Is Keeping at Arm's Length in Syria Obama's Worst Mistake?

A girl in Manbij, Aleppo, Syria, on August 9. Trevor Thrall writes that getting rid of Syrian President Bashar al-Assad would make life easier for the jihadis, who are more resilient and organized than the “moderate” Syrian rebels. Rodi Said/reuters

This article first appeared on the Cato Institute site.

On August 11 in The New York Times, columnist Nicholas Kristof argued that the failure to intervene in the Syrian civil war represents President Barack Obama's worst mistake, "casting a shadow over his legacy."

The war has certainly been a monumental tragedy. Almost 500,000 have died, and millions now struggle as refugees. The truth, however, is that Obama's refusal to bow to political pressure stands as a significant accomplishment of his tenure, not a mistake.

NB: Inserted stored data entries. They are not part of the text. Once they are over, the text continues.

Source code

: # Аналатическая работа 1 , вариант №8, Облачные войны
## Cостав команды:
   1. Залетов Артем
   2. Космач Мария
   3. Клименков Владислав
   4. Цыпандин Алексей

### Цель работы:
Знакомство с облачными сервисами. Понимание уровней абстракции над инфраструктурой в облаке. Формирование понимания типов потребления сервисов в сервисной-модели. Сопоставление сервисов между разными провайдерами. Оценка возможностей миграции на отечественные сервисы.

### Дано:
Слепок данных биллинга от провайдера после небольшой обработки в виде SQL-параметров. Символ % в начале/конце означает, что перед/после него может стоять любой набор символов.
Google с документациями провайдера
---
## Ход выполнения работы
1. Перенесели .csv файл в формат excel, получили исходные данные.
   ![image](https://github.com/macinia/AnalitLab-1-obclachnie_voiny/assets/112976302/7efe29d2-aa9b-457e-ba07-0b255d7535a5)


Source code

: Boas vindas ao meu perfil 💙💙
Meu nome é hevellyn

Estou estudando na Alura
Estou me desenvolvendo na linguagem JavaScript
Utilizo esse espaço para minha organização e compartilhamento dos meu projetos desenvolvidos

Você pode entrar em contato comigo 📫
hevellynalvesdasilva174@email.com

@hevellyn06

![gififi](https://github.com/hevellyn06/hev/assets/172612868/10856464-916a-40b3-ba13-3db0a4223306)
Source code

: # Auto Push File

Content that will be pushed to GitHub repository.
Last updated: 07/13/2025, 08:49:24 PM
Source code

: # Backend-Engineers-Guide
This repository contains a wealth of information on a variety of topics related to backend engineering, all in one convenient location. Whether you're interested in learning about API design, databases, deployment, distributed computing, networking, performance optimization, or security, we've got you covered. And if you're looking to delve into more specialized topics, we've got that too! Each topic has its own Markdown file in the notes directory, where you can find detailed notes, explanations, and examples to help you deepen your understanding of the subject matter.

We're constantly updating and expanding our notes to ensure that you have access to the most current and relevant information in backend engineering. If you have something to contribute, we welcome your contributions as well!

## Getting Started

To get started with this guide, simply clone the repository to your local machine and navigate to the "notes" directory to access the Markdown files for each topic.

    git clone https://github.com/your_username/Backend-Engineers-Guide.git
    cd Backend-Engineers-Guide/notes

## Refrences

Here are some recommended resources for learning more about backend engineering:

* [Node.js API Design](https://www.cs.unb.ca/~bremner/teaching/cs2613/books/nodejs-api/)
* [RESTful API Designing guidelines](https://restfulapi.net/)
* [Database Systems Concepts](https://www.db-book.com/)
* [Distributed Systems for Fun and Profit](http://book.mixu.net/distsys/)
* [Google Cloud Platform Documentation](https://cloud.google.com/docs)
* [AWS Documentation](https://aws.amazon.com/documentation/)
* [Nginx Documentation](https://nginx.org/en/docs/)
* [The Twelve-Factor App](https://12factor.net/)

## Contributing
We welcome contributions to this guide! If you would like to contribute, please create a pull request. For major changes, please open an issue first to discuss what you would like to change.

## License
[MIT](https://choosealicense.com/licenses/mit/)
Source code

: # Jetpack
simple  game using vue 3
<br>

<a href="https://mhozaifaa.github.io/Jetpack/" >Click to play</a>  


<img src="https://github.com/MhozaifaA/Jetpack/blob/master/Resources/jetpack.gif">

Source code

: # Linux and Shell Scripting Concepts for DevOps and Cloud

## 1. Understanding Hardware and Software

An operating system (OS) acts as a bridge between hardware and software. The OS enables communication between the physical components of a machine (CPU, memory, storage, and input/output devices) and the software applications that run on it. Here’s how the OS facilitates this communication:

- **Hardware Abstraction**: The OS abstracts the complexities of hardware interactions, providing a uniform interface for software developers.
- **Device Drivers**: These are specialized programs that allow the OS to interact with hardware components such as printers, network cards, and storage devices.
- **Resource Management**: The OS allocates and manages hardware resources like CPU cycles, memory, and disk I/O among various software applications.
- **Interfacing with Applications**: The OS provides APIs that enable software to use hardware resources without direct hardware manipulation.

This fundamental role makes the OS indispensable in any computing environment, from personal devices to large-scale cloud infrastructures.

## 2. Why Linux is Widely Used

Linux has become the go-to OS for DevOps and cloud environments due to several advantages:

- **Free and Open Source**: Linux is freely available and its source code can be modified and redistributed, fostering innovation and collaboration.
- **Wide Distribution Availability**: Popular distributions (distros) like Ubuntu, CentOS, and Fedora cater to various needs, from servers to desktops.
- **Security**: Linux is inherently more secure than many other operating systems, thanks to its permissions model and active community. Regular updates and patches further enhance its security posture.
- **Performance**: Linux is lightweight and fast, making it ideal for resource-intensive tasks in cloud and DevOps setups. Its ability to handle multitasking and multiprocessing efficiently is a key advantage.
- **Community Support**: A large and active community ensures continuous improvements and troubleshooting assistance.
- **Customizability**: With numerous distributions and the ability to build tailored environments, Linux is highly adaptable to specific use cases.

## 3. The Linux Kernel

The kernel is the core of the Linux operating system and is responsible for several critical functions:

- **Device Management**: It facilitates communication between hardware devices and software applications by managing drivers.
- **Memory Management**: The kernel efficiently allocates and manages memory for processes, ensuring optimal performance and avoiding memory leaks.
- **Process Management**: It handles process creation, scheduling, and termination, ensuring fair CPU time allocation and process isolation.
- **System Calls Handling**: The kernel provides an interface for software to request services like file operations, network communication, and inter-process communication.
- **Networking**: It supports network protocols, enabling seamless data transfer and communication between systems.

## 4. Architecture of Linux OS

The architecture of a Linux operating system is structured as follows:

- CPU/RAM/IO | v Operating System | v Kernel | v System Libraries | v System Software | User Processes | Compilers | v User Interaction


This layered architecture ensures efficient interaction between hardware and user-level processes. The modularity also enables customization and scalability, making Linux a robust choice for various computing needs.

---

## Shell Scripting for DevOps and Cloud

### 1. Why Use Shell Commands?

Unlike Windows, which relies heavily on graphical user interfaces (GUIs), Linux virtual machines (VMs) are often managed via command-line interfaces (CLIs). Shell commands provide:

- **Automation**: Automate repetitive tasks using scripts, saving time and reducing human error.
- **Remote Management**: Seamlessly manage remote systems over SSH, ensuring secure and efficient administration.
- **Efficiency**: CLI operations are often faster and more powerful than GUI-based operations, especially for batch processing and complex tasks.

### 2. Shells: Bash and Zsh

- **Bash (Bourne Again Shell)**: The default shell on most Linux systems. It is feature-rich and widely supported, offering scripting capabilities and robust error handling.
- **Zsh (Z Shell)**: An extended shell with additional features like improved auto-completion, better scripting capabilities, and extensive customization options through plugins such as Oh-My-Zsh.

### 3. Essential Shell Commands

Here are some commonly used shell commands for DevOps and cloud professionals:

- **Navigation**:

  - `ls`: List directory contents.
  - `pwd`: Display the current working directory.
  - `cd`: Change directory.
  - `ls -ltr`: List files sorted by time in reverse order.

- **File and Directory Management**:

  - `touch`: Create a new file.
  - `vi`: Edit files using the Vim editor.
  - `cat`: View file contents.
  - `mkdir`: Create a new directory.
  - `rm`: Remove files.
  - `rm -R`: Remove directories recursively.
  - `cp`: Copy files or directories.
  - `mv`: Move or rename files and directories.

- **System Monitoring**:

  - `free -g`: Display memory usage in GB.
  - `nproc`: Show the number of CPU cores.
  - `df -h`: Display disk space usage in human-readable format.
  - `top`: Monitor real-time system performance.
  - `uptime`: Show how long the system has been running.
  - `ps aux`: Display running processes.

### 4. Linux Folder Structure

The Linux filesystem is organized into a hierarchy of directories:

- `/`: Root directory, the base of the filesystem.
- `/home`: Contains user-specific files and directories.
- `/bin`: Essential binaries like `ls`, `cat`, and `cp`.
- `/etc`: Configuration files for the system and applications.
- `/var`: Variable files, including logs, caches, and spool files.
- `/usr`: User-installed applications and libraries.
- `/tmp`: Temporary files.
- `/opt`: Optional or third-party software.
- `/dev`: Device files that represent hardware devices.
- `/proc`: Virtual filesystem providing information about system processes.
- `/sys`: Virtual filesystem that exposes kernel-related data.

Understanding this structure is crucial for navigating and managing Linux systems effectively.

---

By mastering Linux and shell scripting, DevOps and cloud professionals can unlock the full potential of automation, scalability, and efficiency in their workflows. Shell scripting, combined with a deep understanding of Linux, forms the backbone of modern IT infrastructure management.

Kristof joins a bipartisan choir in accusing Obama of wrongly believing there is nothing the United States can do to make things better in Syria. Among his suggestions: implementing a no-fly zone, creating safe zones for civilians and grounding the Syrian government's air force.

The immediate goal of such efforts would be to prevent harm to civilians. The longer term goal is to put pressure on the Bashar al-Assad government to come to the negotiating table and put an end the civil war.

Though Kristof's heart is in the right place, all of these suggestions—as well as the other, more interventionist recommendations made by many over the past several years—gloss over the obstacles to successful intervention. Obama's more cautious approach implicitly acknowledges the reality of the situation in Syria as it stands today.

Most fundamentally, the political interests of those engaged in the civil war far outweigh America's humanitarian interests in Syria. Calling Syria "Obama's mistake" both misdirects moral responsibility for the conflict and obscures the fact that the combatants are far more motivated than the United States. Both the Assad regime and the rebels have suffered incredible losses; all sides are clearly in it for the long haul.

Against such motivation the United States can certainly bring overwhelming military force. But as we saw in Afghanistan and Iraq, military superiority does not always translate to peace and stability.

More American intervention in Syria is thus unlikely to change the calculus of those fighting for the future of their country. In the end, Syrians' stomachs for taking casualties to control their own future will prove stronger than America's stomach for taking casualties to prevent Syrians from dying.

Kristof also imagines that military humanitarian intervention on such a scale can be precise and limited. It cannot. The effort to exert control over events in Syria would lead inexorably to ownership of the broader conflict. This would lead to a massive and open-ended American commitment to Syria.

It would also lead those currently fighting one another in Syria to find it increasingly necessary and useful to fight the United States—witness the attacks already conducted by the Islamic State group (ISIS) and its supporters in Europe and the United States in response to Western engagement in Syria and Iraq.

On a practical level, American intervention would be dangerous on multiple levels. Thanks to Russia's support for Assad, trying to enforce no-fly zones and humanitarian corridors would increase tensions with Russia and risk confrontation between U.S. and Russian aircraft.

Beyond that, the United States would need ground troops to manage humanitarian corridors and the safe movement of civilians, raising the likelihood of American casualties.

Of course, Kristof might argue that a lengthy American commitment is worth it if it ensures the peaceful future of Syria. But who, exactly, will make up a new government in Syria once Assad is gone?

It is very difficult to imagine what a new government might look like or how it would have any legitimacy to govern. So far the United States has been unable to identify any group that appears likely to be better for Syria in the long run. Getting rid of Assad in particular would just make life easier for the jihadis, who have been far more resilient and organized than the "moderate" rebels to date.

If the lengthy occupations of Afghanistan and Iraq could not promote peace and stability, there is little reason to believe that an effort in Syria, under far worse conditions, would do so.

Though Obama has stumbled here and there on Syria, overall the administration's efforts have reflected a clear-headed reading of the situation. The administration has stuck with diplomacy and collaboration rather than making an effort to stop the bloodshed on its own.

The hard truth is that the United States cannot resolve every conflict and cannot always make things better by direct intervention. If Obama had not understood this, Syria could well have been his worst mistake.

Trevor Thrall is a senior fellow for the Cato Institute's Defense and Foreign Policy Department. Thrall is an associate professor at George Mason University's School of Policy, Government, and International Affairs. His book American Foreign Policy and the Politics of Fear: Threat Inflation since 9/11 examined why and how the George W. Bush administration was able to build public support for the war in Iraq in 2003. The companion volume, Why Did the United States Invade Iraq?, collects competing explanations about why the administration decided to go to war in the first place.